Lecteur de sensibilité

Bibi Fricotin et Razibus

    Savez-vous ce qu’est un sensitivity reader ? Invention contemporaine d’une censure douce, un lecteur de sensibilité, selon la traduction littérale, ou mieux pompeusement dénommé démineur éditorial, est un personnage chargé de relire des textes et de les expurger de tout ce qui pourrait être choquant ou offensant en proposant un texte alternatif pour ne pas heurter les oreilles sensibles ou les regards prudes. L’insipide en credo. En fait rien n’a été inventé. Ce n’est guère, sous un nom un peu barbare, que reprendre ce que se permettaient les jésuites jadis vis-à-vis des auteurs latins. Et les sacrilèges que commettaient quelques traducteurs d’œuvres jugées trop osées, déplacées ou susceptibles de pervertir les lecteurs. Ainsi, par exemple, la traduction des Mille et une nuits par Antoine Galland où il oublie volontairement certains passages qu’il juge contraire à la morale ou la décence (il n’empêche que ce recueil de contes eut le succès que nous savons).

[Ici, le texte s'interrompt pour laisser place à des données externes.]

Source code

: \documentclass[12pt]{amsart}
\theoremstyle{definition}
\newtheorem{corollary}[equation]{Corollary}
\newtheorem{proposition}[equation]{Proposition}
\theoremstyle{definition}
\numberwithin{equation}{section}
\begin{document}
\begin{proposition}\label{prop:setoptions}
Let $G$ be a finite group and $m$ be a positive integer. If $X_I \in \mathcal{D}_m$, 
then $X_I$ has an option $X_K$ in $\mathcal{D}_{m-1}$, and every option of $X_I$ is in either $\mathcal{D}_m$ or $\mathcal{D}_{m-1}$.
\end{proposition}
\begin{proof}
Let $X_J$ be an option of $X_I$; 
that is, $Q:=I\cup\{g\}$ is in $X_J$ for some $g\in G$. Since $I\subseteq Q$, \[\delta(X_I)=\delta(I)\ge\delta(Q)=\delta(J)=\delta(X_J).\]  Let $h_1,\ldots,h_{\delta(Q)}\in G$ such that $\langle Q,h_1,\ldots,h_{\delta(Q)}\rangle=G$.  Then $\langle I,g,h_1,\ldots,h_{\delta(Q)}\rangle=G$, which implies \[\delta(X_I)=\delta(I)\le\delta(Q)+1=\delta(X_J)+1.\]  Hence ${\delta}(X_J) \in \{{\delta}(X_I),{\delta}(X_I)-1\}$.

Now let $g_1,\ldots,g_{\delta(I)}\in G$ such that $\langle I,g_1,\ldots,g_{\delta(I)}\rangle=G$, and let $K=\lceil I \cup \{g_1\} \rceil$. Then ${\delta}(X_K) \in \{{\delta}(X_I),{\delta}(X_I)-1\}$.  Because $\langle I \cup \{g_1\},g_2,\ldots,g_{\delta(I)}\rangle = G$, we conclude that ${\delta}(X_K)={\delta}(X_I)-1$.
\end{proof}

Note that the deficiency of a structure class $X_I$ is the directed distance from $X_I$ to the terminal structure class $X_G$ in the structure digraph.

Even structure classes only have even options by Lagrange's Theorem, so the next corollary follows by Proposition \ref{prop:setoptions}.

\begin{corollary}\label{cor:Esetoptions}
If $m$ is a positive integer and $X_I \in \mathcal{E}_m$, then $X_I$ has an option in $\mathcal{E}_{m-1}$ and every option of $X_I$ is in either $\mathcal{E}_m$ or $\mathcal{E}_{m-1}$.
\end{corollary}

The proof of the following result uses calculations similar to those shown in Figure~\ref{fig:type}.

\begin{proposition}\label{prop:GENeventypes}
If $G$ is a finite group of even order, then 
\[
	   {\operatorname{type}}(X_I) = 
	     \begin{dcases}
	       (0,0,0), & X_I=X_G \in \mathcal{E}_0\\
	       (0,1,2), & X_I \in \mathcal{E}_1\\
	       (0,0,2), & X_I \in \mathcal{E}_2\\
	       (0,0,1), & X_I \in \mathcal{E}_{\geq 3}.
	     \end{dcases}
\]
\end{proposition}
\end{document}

    Donc le sensitivity reader d’aujourd’hui, espèce en voie de développement, a la lourde charge de juger ce qui est bon ou mauvais dans un texte. Au nom de quoi ? Les défenseurs de cette censure s’écrieront que je n’ai rien compris et qu’il s’agit avant tout d’améliorer l’œuvre et complaire à tous. Bel euphémisme en effet. C’est ce qu’affirme l’auteur canadien Kevin Lambert, adepte du principe, et prétendant au Goncourt de cette année. Certains se réfèrent à Flaubert pour affirmer qu’il pratiquait ainsi. Rien de plus faux. Ce qu’il corrigeait, après de longues ratures, ne l’était que de son seul fait. Nul autre ne réfléchissait à sa place. Son éditeur n’aurait pas même osé lui suggérer de couper un passage ou de changer un terme malgré quelques fautes commises. Puis dans son « gueuloir » il déclamait son texte afin de le jauger. Gallimard, aujourd’hui, se refuse avec raison de faire appel à ces imposteurs de la langue, jobards moussant comme des savons de Marseille parfumés à la censure. Le créateur seul est à même de juger. Imagine-t-on Rabelais raboté ? Sade sabré ? Molière sectionné d’un sein que nul ne saurait voir ? Le Kama-sutra flouté ou encore Razibus, le copain négrillon de Bibi Fricotin, frictionné au détachant pour l’éclaircir ?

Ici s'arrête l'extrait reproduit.